Facebook stoppt US-Couponingservice Deals Schluss mit den Gutscheinen

Besonders lange waren sie nicht dabei: Nach knapp vier Monaten Test ist es jetzt aus mit dem Facebook-Dienst Deals, den das Netzwerk im April in den USA eingeführt hatte. Still und leise überlässt das soziale Netzwerk das Feld Groupon und Co - und hängt lieber an die große Glocke, dass es Änderungen bei den Fotoalben auf dem Netzwerk gibt.

"Nachdem wir Deals vier Monate lang getestet haben, haben wir entschieden, das Produkt in den kommenden Wochen einzustellen", bestätigt Facebook gegenüber Reuters. "Wir haben viel aus dem Test gelernt und werden weiterhin auswerten, wie wir lokale Unternehmen bestmöglich unterstützen können." Damit zieht sich Facebook aus dem Couponing-Bereich zurück, in dem das Unternehmen bisher fünf US-amerikanische Städte bedient hatte.

Lokale Deals, wie sie auch in Deutschland in Kombination mit Check-ins angeboten werden, wird es jedoch weiterhin geben - obwohl Facebook in der vergangenen Woche seine Lokalisierungsfunktion Places eingestellt hat, die es nur auf Handys gab.
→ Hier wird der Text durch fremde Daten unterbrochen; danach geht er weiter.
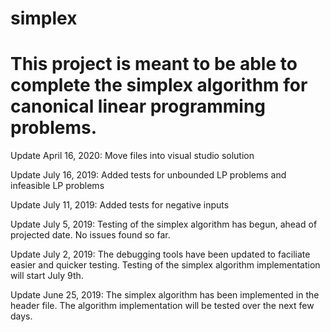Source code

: # simplex
# This project is meant to be able to complete the simplex algorithm for canonical linear programming problems.

Update April 16, 2020: Move files into visual studio solution

Update July 16, 2019: Added tests for unbounded LP problems and infeasible LP problems

Update July 11, 2019: Added tests for negative inputs

Update July 5, 2019: Testing of the simplex algorithm has begun, ahead of projected date. No issues found so far.

Update July 2, 2019: The debugging tools have been updated to faciliate easier and quicker testing. Testing of the simplex algorithm implementation will start July 9th.

Update June 25, 2019: The simplex algorithm has been implemented in the header file. The algorithm implementation will be tested over the next few days.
Das Einchecken ist künftig über das stationäre Facebook möglich - und zwar auch dann, wenn man sich (noch) nicht in der Nähe des Ortes befindet.

Während das Ende von Facebook Deals still und leise verlief, kündigte das Netzwerk im Firmenblog Änderungen bei Foto-Upload und -Ansicht an: Fotos werden in Zukunft größer angezeigt und sollen schneller laden. Dies betrifft auch bereits im Netzwerk eingestellte Aufnahmen. Darüber hinaus wechselt der Albumhintergrund wieder von schwarz zurück zu weiß und erhält einen überarbeiteten Oberflächenlook.

Das soziale Netzwerk hatte in der vergangenen Woche umfangreichen Änderungen angekündigt. Nutzer sollen nun einfacher festlegen können, wer welche ihrer Inhalte sehen kann. Das betrifft das Teilen von Beiträgen, die Markierungen auf Fotos und das eigene Profil. Hier geht's zu den Facebook-Neuerungen.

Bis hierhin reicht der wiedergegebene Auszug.